People often have a hard time giving up the word “no” because they feel children need to accept it without argument since this will be expected in the “real world” when they grow up. This is an unrealistic expectation on the part of the adult. Young children or children with developmental or emotional disabilities often have a hard time seeing past the word “no” and thinking of alternatives to meet their needs. This is why they beg and plead. They get stuck on the fact that they can’t have something without seeing the whole picture.
When you apply the empathetic statement , explanation, choice, reminder approach, you generally get a child who accepts your answer without arguing, tantruming, or begging.
People often say that parents who don’t say “no” end up with spoiled kids. This can be true if you give your kids whatever they want, but using this “saying no without saying no” approach allows the parent or teacher to remain in control while helping the child feel respected and understood. It also helps the child visualize other scenarios than the one she is hoping for, which will lead to the ability to better accept “no” as she gets older.

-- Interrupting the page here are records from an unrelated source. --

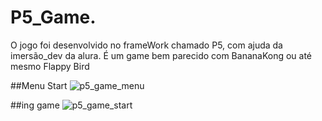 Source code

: # P5_Game.
O jogo foi desenvolvido no frameWork chamado P5, com ajuda da imersão_dev da alura. É um game bem parecido com BananaKong ou até mesmo Flappy Bird

##Menu Start
![p5_game_menu](https://user-images.githubusercontent.com/79803635/117190670-1c934a00-adb6-11eb-9e77-5402975d13ac.png)

##ing game
![p5_game_start](https://user-images.githubusercontent.com/79803635/117190926-61b77c00-adb6-11eb-8a26-ff252d5041f2.png)
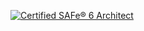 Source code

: <!--START_SECTION:badges-->
[![Certified SAFe® 6 Architect](https://images.credly.com/size/110x110/images/6072fb40-e49b-42d2-99b4-2e0c3bd2fdbc/image.png)](http://www.credly.com/badges/9b00d785-702c-476f-aa91-bc7de5775af2 "Certified SAFe® 6 Architect")
<!--END_SECTION:badges-->
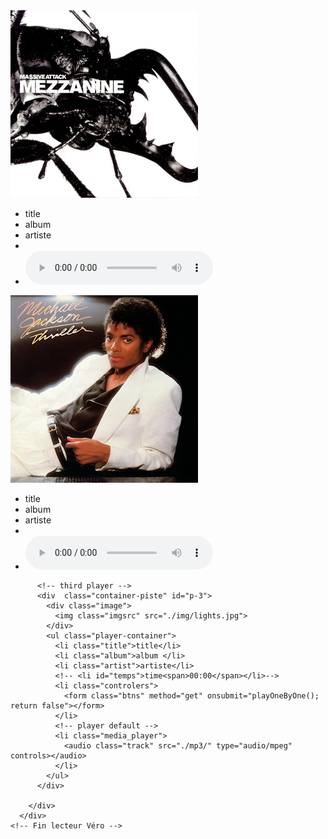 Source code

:<div id="mp3">
  <div id="ecranmp3">
    <!--  Lecteur de Véro  -->
    <!-- FIXME remplacer background img par rien -->
    <div id="boxmusic">
        <div class="musiclist">
          <!-- first player -->
          <div  class="container-piste" id="p-1">
            <div class="image">
              <img class="imgsrc" src="./img/mezzanine.png">
            </div>
            <ul class="player-container">
              <li class="title">title</li>
              <li class="album">album </li>
              <li class="artist">artiste</li>
              <!-- <li id="temps">time<span>00:00</span></li>-->
              <li class="controlers">
                <form class="btns" method="get" onsubmit="playOneByOne(); return false"></form>
              </li>
              <!-- player default -->
              <li class="media_player">
                <audio class="track" src="./mp3/" type="audio/mpeg" controls></audio>
              </li>
            </ul>
          </div>
          <!-- second player -->
          <div  class="container-piste" id="p-2">
            <div class="image">
              <img class="imgsrc" src="./img/thriller.png">
            </div>
            <ul class="player-container">
              <li class="title">title</li>
              <li class="album">album </li>
              <li class="artist">artiste</li>
              <!-- <li id="temps">time<span>00:00</span></li>-->
              <li class="controlers">
                <form class="btns" method="get" onsubmit="playOneByOne(); return false"></form>
              </li>
              <!-- player default -->
              <li class="media_player">
                <audio class="track" src="./mp3/" type="audio/mpeg" controls></audio>
              </li>
            </ul>
          </div>

          <!-- third player -->
          <div  class="container-piste" id="p-3">
            <div class="image">
              <img class="imgsrc" src="./img/lights.jpg">
            </div>
            <ul class="player-container">
              <li class="title">title</li>
              <li class="album">album </li>
              <li class="artist">artiste</li>
              <!-- <li id="temps">time<span>00:00</span></li>-->
              <li class="controlers">
                <form class="btns" method="get" onsubmit="playOneByOne(); return false"></form>
              </li>
              <!-- player default -->
              <li class="media_player">
                <audio class="track" src="./mp3/" type="audio/mpeg" controls></audio>
              </li>
            </ul>
          </div>

        </div>
      </div>
    <!-- Fin lecteur Véro -->
  </div>
  <div id="volume"></div>
  <div id="touch"></div>
  <div id="lecture"></div>
</div>
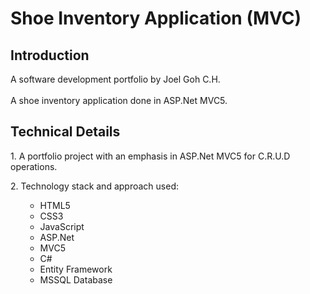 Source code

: # Shoe Inventory Application (MVC)

## Introduction
A software development portfolio by Joel Goh  C.H. <br/> <br/>
A shoe inventory application done in ASP.Net MVC5.

## Technical Details
<p>
    1. A portfolio project with an emphasis in ASP.Net MVC5 for C.R.U.D operations.
</p>

<p>
  2. Technology stack and approach used:
    <ul>
        <ul>
            <li>HTML5</li>
            <li>CSS3</li>
            <li>JavaScript</li>
            <li>ASP.Net</li>
            <li>MVC5</li>
            <li>C#</li>
            <li>Entity Framework</li>
            <li>MSSQL Database</li>
        </ul>
    </ul>
</p>
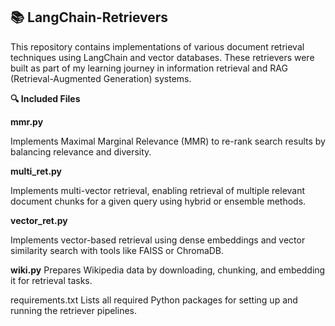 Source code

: ## 📚 LangChain-Retrievers

This repository contains implementations of various document retrieval techniques using LangChain and vector databases. 
These retrievers were built as part of my learning journey in information retrieval and RAG (Retrieval-Augmented Generation) systems.

**🔍 Included Files**

**mmr.py**

Implements Maximal Marginal Relevance (MMR) to re-rank search results by balancing relevance and diversity.

**multi_ret.py**

Implements multi-vector retrieval, enabling retrieval of multiple relevant document chunks for a given query using hybrid or ensemble methods.

**vector_ret.py**

Implements vector-based retrieval using dense embeddings and vector similarity search with tools like FAISS or ChromaDB.

**wiki.py**
Prepares Wikipedia data by downloading, chunking, and embedding it for retrieval tasks.

requirements.txt
Lists all required Python packages for setting up and running the retriever pipelines.
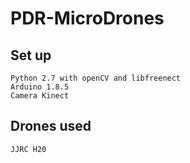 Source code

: # PDR-MicroDrones

## Set up
    Python 2.7 with openCV and libfreenect
    Arduino 1.8.5
    Camera Kinect


## Drones used
    JJRC H20
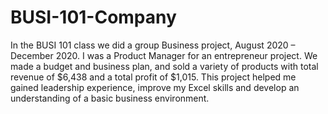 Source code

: # BUSI-101-Company
In the BUSI 101 class we did a group Business project, August 2020 – December 2020. I was a Product Manager for an entrepreneur project. We made a budget and business plan, and sold a variety of products with total revenue of $6,438 and a total profit of $1,015. This project helped me gained leadership experience, improve my Excel skills and develop an understanding of a basic business environment.
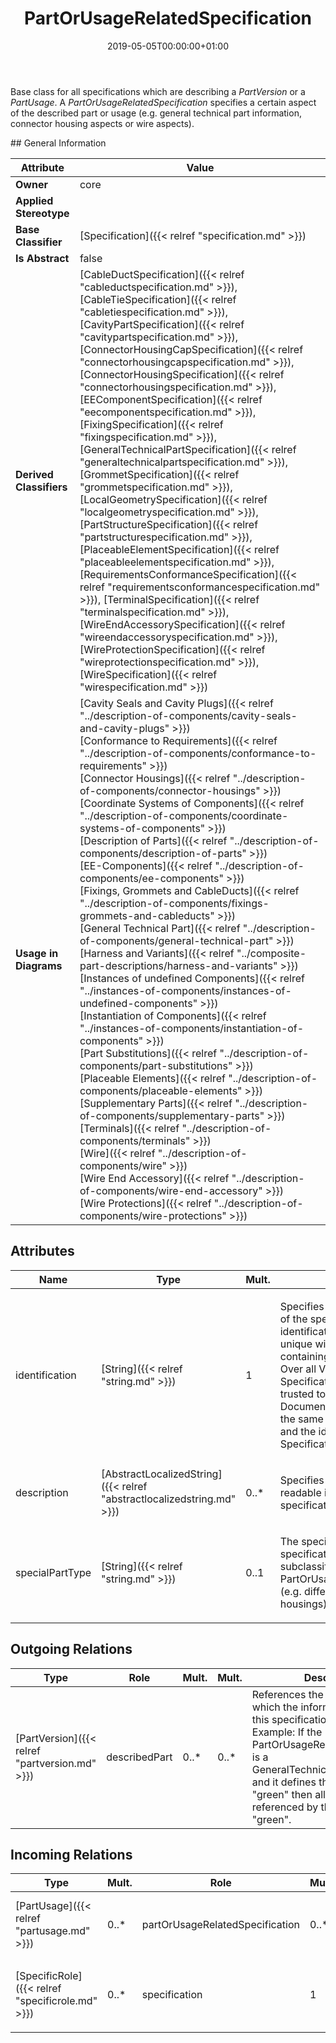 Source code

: ﻿---
title: PartOrUsageRelatedSpecification
toc: false
type: specs
date: "2019-05-05T00:00:00+01:00"
draft: false
menu_name: vec120

# Prev/next pager order (if `docs_section_pager` enabled in `params.toml`)
weight: 
---
<html>   <head>     </head>   <body>     <p> Base class for all specifications which are describing a <i>PartVersion</i> or a <i>PartUsage</i>. A <i>PartOrUsageRelatedSpecification</i> specifies a certain aspect of the described part or usage (e.g. general technical part information, connector housing aspects or wire aspects).      </p>    </body> </html> 
## General Information

| Attribute               | Value |
|-------------------------|-------|
| **Owner**               | core |
| **Applied Stereotype**  |   |
| **Base Classifier**     | [Specification]({{< relref "specification.md" >}})<br/>  |
| **Is Abstract**         | false |
| **Derived Classifiers** | [CableDuctSpecification]({{< relref "cableductspecification.md" >}}), [CableTieSpecification]({{< relref "cabletiespecification.md" >}}), [CavityPartSpecification]({{< relref "cavitypartspecification.md" >}}), [ConnectorHousingCapSpecification]({{< relref "connectorhousingcapspecification.md" >}}), [ConnectorHousingSpecification]({{< relref "connectorhousingspecification.md" >}}), [EEComponentSpecification]({{< relref "eecomponentspecification.md" >}}), [FixingSpecification]({{< relref "fixingspecification.md" >}}), [GeneralTechnicalPartSpecification]({{< relref "generaltechnicalpartspecification.md" >}}), [GrommetSpecification]({{< relref "grommetspecification.md" >}}), [LocalGeometrySpecification]({{< relref "localgeometryspecification.md" >}}), [PartStructureSpecification]({{< relref "partstructurespecification.md" >}}), [PlaceableElementSpecification]({{< relref "placeableelementspecification.md" >}}), [RequirementsConformanceSpecification]({{< relref "requirementsconformancespecification.md" >}}), [TerminalSpecification]({{< relref "terminalspecification.md" >}}), [WireEndAccessorySpecification]({{< relref "wireendaccessoryspecification.md" >}}), [WireProtectionSpecification]({{< relref "wireprotectionspecification.md" >}}), [WireSpecification]({{< relref "wirespecification.md" >}}) |
| **Usage in Diagrams**   | [Cavity Seals and Cavity Plugs]({{< relref "../description-of-components/cavity-seals-and-cavity-plugs" >}})<br/> [Conformance to Requirements]({{< relref "../description-of-components/conformance-to-requirements" >}})<br/> [Connector Housings]({{< relref "../description-of-components/connector-housings" >}})<br/> [Coordinate Systems of Components]({{< relref "../description-of-components/coordinate-systems-of-components" >}})<br/> [Description of Parts]({{< relref "../description-of-components/description-of-parts" >}})<br/> [EE-Components]({{< relref "../description-of-components/ee-components" >}})<br/> [Fixings, Grommets and CableDucts]({{< relref "../description-of-components/fixings-grommets-and-cableducts" >}})<br/> [General Technical Part]({{< relref "../description-of-components/general-technical-part" >}})<br/> [Harness and Variants]({{< relref "../composite-part-descriptions/harness-and-variants" >}})<br/> [Instances of undefined Components]({{< relref "../instances-of-components/instances-of-undefined-components" >}})<br/> [Instantiation of Components]({{< relref "../instances-of-components/instantiation-of-components" >}})<br/> [Part Substitutions]({{< relref "../description-of-components/part-substitutions" >}})<br/> [Placeable Elements]({{< relref "../description-of-components/placeable-elements" >}})<br/> [Supplementary Parts]({{< relref "../description-of-components/supplementary-parts" >}})<br/> [Terminals]({{< relref "../description-of-components/terminals" >}})<br/> [Wire]({{< relref "../description-of-components/wire" >}})<br/> [Wire End Accessory]({{< relref "../description-of-components/wire-end-accessory" >}})<br/> [Wire Protections]({{< relref "../description-of-components/wire-protections" >}})<br/>  |

## Attributes
|  Name  |  Type  |  Mult.  |  Description  |  Owning Classifier  |
|--------|--------|---------|---------------|--------------|
|identification | [String]({{< relref "string.md" >}}) | 1 | <html>   <head>     </head>   <body>     <p> Specifies a unique identification of the specification. The identification is guaranteed to be unique within the document containing the specification. Over all VEC-documents a Specification-instance can be trusted to be identical if the DocumentVersion-instance is the same (see DocumentVersion) and the identification of the Specification is the same.      </p>    </body> </html>  | [Specification]({{< relref "specification.md" >}}) |
|description | [AbstractLocalizedString]({{< relref "abstractlocalizedstring.md" >}}) | 0..* | <html>   <head>     </head>   <body>     <p> Specifies additional, human readable information about the specification.      </p>    </body> </html>  | [Specification]({{< relref "specification.md" >}}) |
|specialPartType | [String]({{< relref "string.md" >}}) | 0..1 | <html><body><p>The specialPartType allows the specification of subclassifications for a PartOrUsageRelatedSpecification (e.g. different types of connector housings).  </p></body></html> | [PartOrUsageRelatedSpecification]({{< relref "partorusagerelatedspecification.md" >}}) |

## Outgoing Relations
|    Type  |   Role   |   Mult.   |   Mult.   |   Description   |
|----------|----------|-----------|-----------|-----------------|
| [PartVersion]({{< relref "partversion.md" >}}) | describedPart | 0..* | 0..* | References the PartVersion(s) to which the information defined in this specification applies. Example: If the PartOrUsageRelatedSpecification is a GeneralTechnicalPartSpecifcation and it defines that the color is "green" then all PartVersion referenced by this association are "green".  |
##  Incoming Relations
|    Type  |   Mult.  |   Role    |   Mult.   |   Description  |
|----------|----------|-----------|-----------|----------------|
| [PartUsage]({{< relref "partusage.md" >}}) | 0..* | partOrUsageRelatedSpecification | 0..* | References the PartOrUsageRelatedSpecification(s) that describe the PartOrUsageRelatedSpecification.  KBLFRM-399  |
| [SpecificRole]({{< relref "specificrole.md" >}}) | 0..* | specification | 1 | <html>   <head>     </head>   <body>     <p> References the <i>PartOrUsageRelatedSpecification </i>that is instantiated by this <i>SpecificRole.</i>      </p>    </body> </html>  |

Let’s look at a clear example:
So your three-year-old asks for more candy after you have already told her she can only have one piece a day. She already had her piece of candy for the day but comes to you asking for more.
Here is how you can say “no” without saying “no”.
- Empathetic Statement – “I understand you want more candy because it tastes so good.” (this makes her feel understood).
- Explanation – “But it is important for our bodies, to eat healthy, so we can only have one piece a day.” (reiterating the rule)
- Choice -“If you are hungry, you can have an apple or yogurt .”(making her feel valuable)
- Reminder -“ You can have a piece of candy again tomorrow” (reminding her that she will enjoy some candy again soon).
It is important to tell the child what is expected “It is good for our bodies to eat healthy, so we can only have one piece of candy a day” rather than what is not expected “you can’t have candy because it is bad for you.” This type of negative phrasing leaves more room for arguing or talking back.
This approach may sound like a lot of work compared to just saying one word “no” but it saves a lot of time because children who get this type of response are much less likely to argue, cry, or have a tantrum. If they do argue with your response, you can simply say, “I’ve already given you your choices” and not engage in discussion about it anymore.
Think of how you can use this approach in different scenarios at home or in the classroom. Language may need to be shortened or modified for very young children or children who have language based difficulties. Some children may benefit from seeing their choices (e.g., show them the apple and yogurt when you give the choice). Very young children or children who have language based difficulties, may have trouble visualizing the choices.